Pour en revenir à ce débat si délicat que le fait de légiférer sur la vie et la mort par l’individu administrée, je crois d’abord qu’il suscite des réactions épidermiques parce qu’il s’agit précisément de notre peau, de la sauver ou pas, et comment. Il y a un gouffre entre « on lui souhaiterait de mourir, tellement sa vie est un cauchemar avec sa maladie, les maltraitances dans la maison de retraite, la mort de papy » et « passons à l’acte elle en meurt d’envie ». Visiblement, non. La facon dont nous percevons la souffrance des malades n’est pas leur vécu. Il importe de le rappeler car il est des cas très pervers d’incitation au désir de mourir. Quand on sent qu’on dérange, qu’on est abandonné, comment avoir envie de rester dans des conditions de santé effroyables ?

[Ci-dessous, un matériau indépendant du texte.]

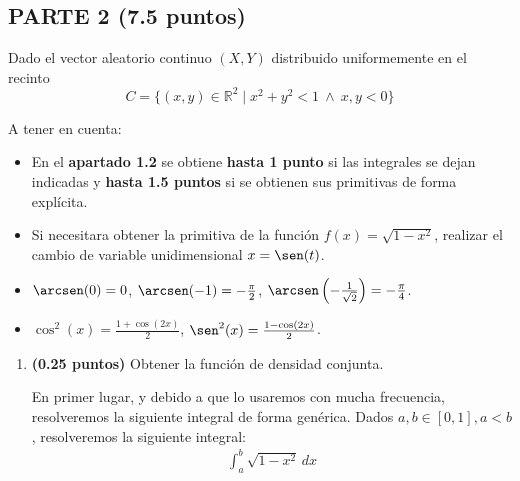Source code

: \documentclass[12pt]{article}
\begin{document}
    \subsection*{PARTE 2 (7.5 puntos)}
    \setcounter{ejercicio}{0}
    \begin{ejercicio}[5 puntos]
        Dado el vector aleatorio continuo $(X,Y)$ distribuido uniformemente en el recinto
        \begin{equation*}
            C = \{(x,y)\in \mathbb{R}^2 \mid x^2+y^2 < 1 \ \land\ x,y < 0\}
        \end{equation*}

    \begin{observacion}
        A tener en cuenta:
        \begin{itemize}
            \item En el \textbf{apartado 1.2} se obtiene \textbf{hasta 1 punto} si las integrales se dejan indicadas y \textbf{hasta 1.5 puntos} si se obtienen sus primitivas de forma explícita.
            \item Si necesitara obtener la primitiva de la función $f(x) = \sqrt{1-x^2}$, realizar el cambio de variable unidimensional $x=\sen(t)$.
            \item $\arcsen(0)=0$, $\arcsen(-1)=-\frac{\pi}{2}$, $\arcsen\left(-\frac{1}{\sqrt{2}}\right) = -\frac{\pi}{4}$.
            \item $\cos^2(x) = \frac{1+\cos(2x)}{2}$, $\sen^2(x) = \frac{1-\cos(2x)}{2}$.
        \end{itemize}
    \end{observacion}
\begin{enumerate}
    \item \textbf{(0.25 puntos)} Obtener la función de densidad conjunta.
    
    En primer lugar, y debido a que lo usaremos con mucha frecuencia, resolveremos la siguiente integral de forma genérica. Dados $a,b\in \left[0,1\right], a<b$, resolveremos la siguiente integral:
    \begin{align*}
        \int_{a}^{b} \sqrt{1-x^2} \, dx
    \end{align*}


\end{enumerate}
\end{ejercicio}
\end{document}

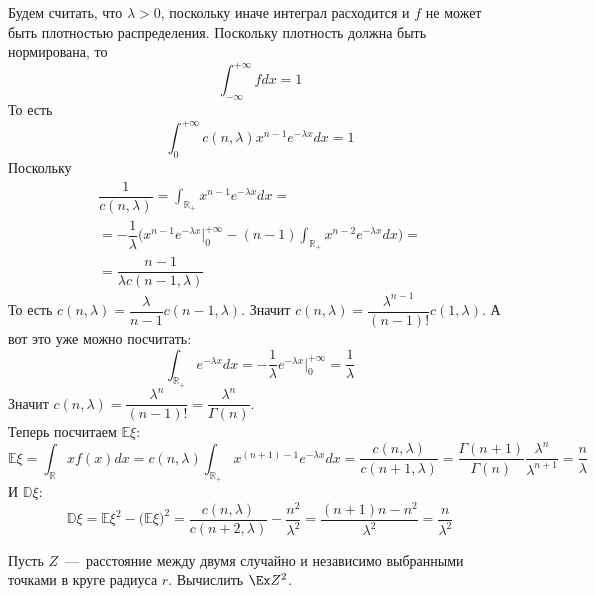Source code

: \begin{solution}
    Будем считать, что $\lambda > 0$, поскольку иначе интеграл расходится и $f$ не может быть плотностью распределения. Поскольку плотность должна быть нормирована, то \[
                                                                                                                                                                            \int_{-\infty}^{+\infty}fdx = 1
    \]
    То есть \[
                \int_0^{+\infty}c(n, \lambda)x^{n - 1}e^{-\lambda x}dx = 1
    \]
    Поскольку
    \begin{multline*}
        \dfrac{1}{c(n, \lambda)} = \int_{\mathbb{R}_+} x^{n - 1}e^{-\lambda x}dx = \\ =  -\dfrac{1}{\lambda}\biggr(x^{n - 1}e^{-\lambda x}\big|^{+\infty}_0 - (n - 1)\int_{\mathbb{R}_+}x^{n - 2}e^{-\lambda x}dx\biggr) = \\ = \dfrac{n - 1}{\lambda c(n - 1, \lambda)}
    \end{multline*}
    То есть $c(n, \lambda) = \dfrac{\lambda}{n - 1}c(n - 1, \lambda)$. Значит $c(n, \lambda) = \dfrac{\lambda^{n - 1}}{(n - 1)!}c(1, \lambda)$. А вот это уже можно посчитать: \[
                                                                                                                                                                                   \int_{\mathbb{R}_+} e^{-\lambda x}dx = -\dfrac{1}{\lambda}e^{-\lambda x}\big|_0^{+\infty} = \dfrac{1}{\lambda}
    \]
    Значит $c(n, \lambda) = \dfrac{\lambda^n}{(n - 1)!} = \dfrac{\lambda^n}{\Gamma(n)}$. \\ Теперь посчитаем $\mathbb{E}\xi$:
    \begin{equation*}
        \mathbb{E}\xi = \int_{\mathbb{R}} xf(x)dx = c(n, \lambda) \int_{\mathbb{R}_+} x^{(n + 1) - 1}e^{-\lambda x}dx = \dfrac{c(n, \lambda)}{c(n + 1, \lambda)} = \dfrac{\Gamma(n + 1)}{\Gamma(n)}\dfrac{\lambda^n}{\lambda^{n + 1}} = \dfrac{n}{\lambda}
    \end{equation*}
    И $\mathbb{D}\xi$:
    \begin{equation*}
        \mathbb{D}\xi = \mathbb{E}\xi^2 - \big(\mathbb{E}\xi\big)^2 = \dfrac{c(n, \lambda)}{c(n + 2, \lambda)} - \dfrac{n^2}{\lambda^2} = \dfrac{(n + 1)n - n^2}{\lambda^2} = \dfrac{n}{\lambda^2}
    \end{equation*}
\end{solution}
\begin{problem}
    Пусть $Z$~---~расстояние между двумя случайно и независимо выбранными точками в круге радиуса $r$.
    Вычислить $\Ex Z^2$.
\end{problem}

Quand l’Etre veut tenir, il tient. Je le sais d’expérience intime et professionnelle. Quand il est prêt, il part. c’est tout. Parfois il voudrait vivre et meurt quand même. Mais s’il ne s’éteint pas c’est peut être qu’il est encore sous les apparences figées, dans un moment de sa fin de vie qu’il lui faut pouvoir vivre, nom d’un chien et même si nos codes modernes nous font penser que non c’est une atteinte à sa dignité. C’est sûr que claquer, ça n’impacte pas la dignité. Certains grands pervers narcissiques disent d’ailleurs qu’ils ont prévu quand et comment ils mourront pour que leur image ne soit pas altérée et qu’ils laisent le souvenir d’être beau et fringant. On sent que la psychose n’est jamais loin derrière le pervers.

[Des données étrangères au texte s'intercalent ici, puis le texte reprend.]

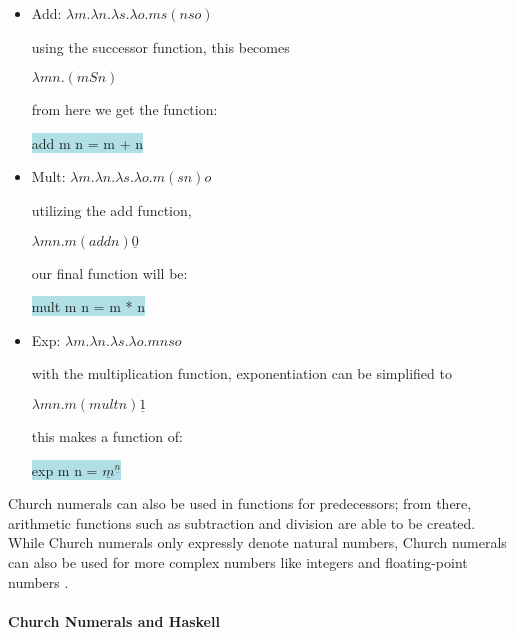 \documentclass{article}
\begin{document}
\begin{itemize}

\item Add: $\lambda m. \lambda n. \lambda s. \lambda o. ms(nso)$

using the successor function, this becomes

$\lambda mn. (mSn)$

from here we get the function: 

\colorbox{powderblue}{add m n = m + n} \cite{CR} \newline

\item Mult: $\lambda m. \lambda n. \lambda s. \lambda o. m (sn)o$

utilizing the add function, 

$\lambda mn. m(add n) \underline{0}$

our final function will be:

\colorbox{powderblue}{mult m n = m * n} \cite{CR} \newline

\item Exp: $\lambda m. \lambda n. \lambda s. \lambda o. mnso$

with the multiplication function, exponentiation can be simplified to

$\lambda mn. m(mult n) \underline{1}$

this makes a function of:

\colorbox{powderblue}{exp m n = $\underline{m}^{\underline{n}}$} \cite{CR} \newline

\end{itemize}

Church numerals can also be used in functions for predecessors; from there, arithmetic functions such as subtraction and division are able to be created. While Church numerals only expressly denote natural numbers, Church numerals can also be used for more complex numbers like integers and floating-point numbers \cite{TLC}. 

\paragraph{Church Numerals and Haskell}

\subparagraph{}
\end{document}
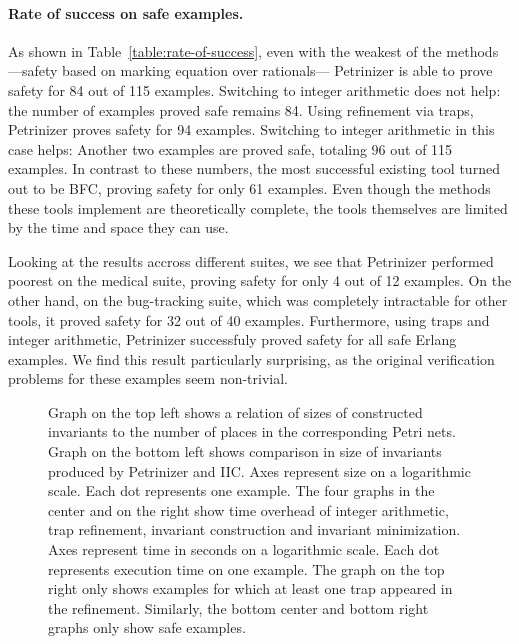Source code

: \paragraph{Rate of success on safe examples.}
As shown in Table~\ref{table:rate-of-success}, even with the weakest of the
methods ---safety based on marking equation over rationals--- Petrinizer is
able to prove safety for 84 out
of 115 examples. Switching to integer arithmetic does not help: the number of
examples proved safe remains 84. 
Using refinement via traps, Petrinizer proves
safety for 94 examples. Switching to integer arithmetic in this case helps:
Another two examples are proved safe, totaling 96 out of 115 examples. 
In contrast to these numbers, the most successful existing tool turned out to be BFC, proving safety for
only 61 examples. 
Even though the methods these tools implement
are theoretically complete, the tools themselves are limited by the time and space they can
use.

Looking at the results accross different suites, we see that Petrinizer
performed poorest on the medical suite, proving safety for only 4 out of 12
examples. On the other hand, on the bug-tracking suite, which was completely
intractable for other tools, it proved safety for 32 out of 40 examples.
Furthermore, using traps and integer arithmetic, Petrinizer successfuly proved
safety for all safe Erlang examples. We find this result particularly
surprising, as the original verification problems for these examples seem non-trivial.

\begin{figure}[t]
  \centering
  
  \caption[Invariant sizes and time overhead of Petrinizer options.]{Graph on the top left shows a relation of sizes of constructed
  invariants to the number of places in the corresponding Petri nets. Graph
  on the bottom left shows comparison in size of invariants produced by Petrinizer and
  IIC\@. Axes represent size on a logarithmic scale. Each dot represents
  one example.
  The four graphs in the center and on the right show time
  overhead of integer arithmetic, trap refinement, invariant
  construction and invariant minimization. Axes represent time in
  seconds on a logarithmic scale. Each dot represents execution time
  on one example. The graph on the top right only shows examples for
  which at least one trap appeared in the refinement. Similarly, the
  bottom center and bottom right graphs only show safe examples.}
\label{fig:petrinizer-various}
\end{figure}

Ce qui est crispant de mauvais goût est la manière dont on veut avoir raison dans ce débat. Il s’agit de la mort de personnes, est- ce qu’on peut faire pouce deux minutes dans nos raisonnements ex nihilo soi-disant étayés d’empathie ? L’empathie comme la dignité, comme l’amour, sont devenus des mots galvaudés et instrumentalisés pour y fourrer tout et n’importe quoi et cela est irritant parce que ça sème la confusion.

A mon mari je disais à l’époque, « Tu ne sais pas très bien pourquoi ce débat te met mal à l’aise parce que, tout d’abord il en va de la mort d’autrui et qu’il te reste une conscience morale et un soupçon d’éthique. Que manipuler le vivant fait frémir, pour autant que l’on ne soit pas totalement psychopathe. Tu es mal à l’aise car ceux qui décrivent comme rétrograde et autoritaire une société où les pères avaient droit de vie et de mort sur l’enfant sont les mêmes à vouloir contrôler la vie et la mort. L’homme frôle ici son diabolique, en Chine on noyait les filles, aux USA on applaudit au transhumanisme, le mal a mille visages, c’est toujours le mal. Comme tu dis, tu cherches dans le domaine du rationnel, du religieux, et du moral.

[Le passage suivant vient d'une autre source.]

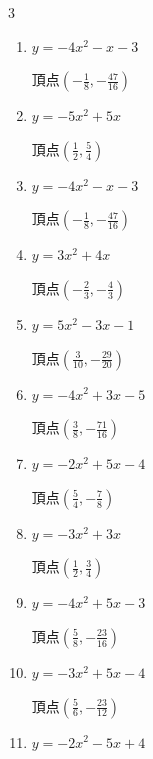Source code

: \begin{multicols}{3}
\begin{enumerate}
        $\displaystyle 頂点\left( \frac{1}{2} , \frac{25}{4} \right)$

  \item $\displaystyle y=-4x^{2}-x-3$

        $\displaystyle 頂点\left( -\frac{1}{8} , -\frac{47}{16} \right)$

\columnbreak %

\resetques

  \item $\displaystyle y=-5x^{2}+5x$

        $\displaystyle 頂点\left( \frac{1}{2} , \frac{5}{4} \right)$

  \item $\displaystyle y=-4x^{2}-x-3$

        $\displaystyle 頂点\left( -\frac{1}{8} , -\frac{47}{16} \right)$

  \item $\displaystyle y=3x^{2}+4x$

        $\displaystyle 頂点\left( -\frac{2}{3} , -\frac{4}{3} \right)$

  \item $\displaystyle y=5x^{2}-3x-1$

        $\displaystyle 頂点\left( \frac{3}{10} , -\frac{29}{20} \right)$

  \item $\displaystyle y=-4x^{2}+3x-5$

        $\displaystyle 頂点\left( \frac{3}{8} , -\frac{71}{16} \right)$

\columnbreak %

  \item $\displaystyle y=-2x^{2}+5x-4$

        $\displaystyle 頂点\left( \frac{5}{4} , -\frac{7}{8} \right)$

  \item $\displaystyle y=-3x^{2}+3x$

        $\displaystyle 頂点\left( \frac{1}{2} , \frac{3}{4} \right)$

  \item $\displaystyle y=-4x^{2}+5x-3$

        $\displaystyle 頂点\left( \frac{5}{8} , -\frac{23}{16} \right)$

  \item $\displaystyle y=-3x^{2}+5x-4$

        $\displaystyle 頂点\left( \frac{5}{6} , -\frac{23}{12} \right)$

  \item $\displaystyle y=-2x^{2}-5x+4$


\end{enumerate}
\end{multicols}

Or de nos jours et sous nos cieux, la morale agonise du relativisme, le religieux est remplacé par le culte du narcissisme et l’illusion de la jeunesse interminable (quelle chienlit, parfois), et le rationnel, malheureusement, trop coupé de l’instinct pour faire correctement son travail. Il n’y a qu’à regarder les interactions que nous avons avec des inconnus, nous voulons toujours surmonter notre peur, parfois salutaire, ou notre désir, parfois salutaire aussi pourtant. A force de mentaliser comme si l’émotion était la folle du logis, notre cartésianisme nous fait mourir avant l’heure et sans euthanasie et nous a rendu prévisibles et chiants. Donc ta psy de femme va te donner son humble avis : Tout d’abord, comme le désir, la sexualité, les naissances, je ne vois pas ce que l’Etat a à foutre là-dedans, s’il pouvait avoir la décence de s’en tenir aux fonctions régaliennes, ça nous ferait de l’air, parce qu’il y a quelque chose d’effroyable à ce que le législateur pénètre ainsi l’existentiel. Sur les questions qui concernent si directement l’Etre, l’âme, la vie, s’il pouvait s’abstenir, cela éviterait d’infantiliser les gens et de s’approprier leurs questionnements.

Et surtout de mettre ces questions au niveau du débat sur la durée des vacances de Toussaint et du temps imposé de sieste sur aire d’autoroute. Parce qu’on peut s’euthanasier propre, avorter dans sa salle de bains, mais il faut manger cinq fruits par jour et faire un dodo sur la route, sinon on est dangereux. Si j’ai oublié mon lapin et ma tétine, et que mon kiwi n’est pas bio c’est bon quand même ?? Il faut éviter que la mort soit sale et violente mais aussi qu’elle se fasse attendre, on doit choisir la couleur des yeux de nos enfants et quand ils vont naître et quand je vais mourir, bref il devient synonyme de modernité de toute contrôler et de défier la nature, j’ai comme l’impression qu’il devient synonyme de modernité d’être complètement demeuré et dénué de bon sens.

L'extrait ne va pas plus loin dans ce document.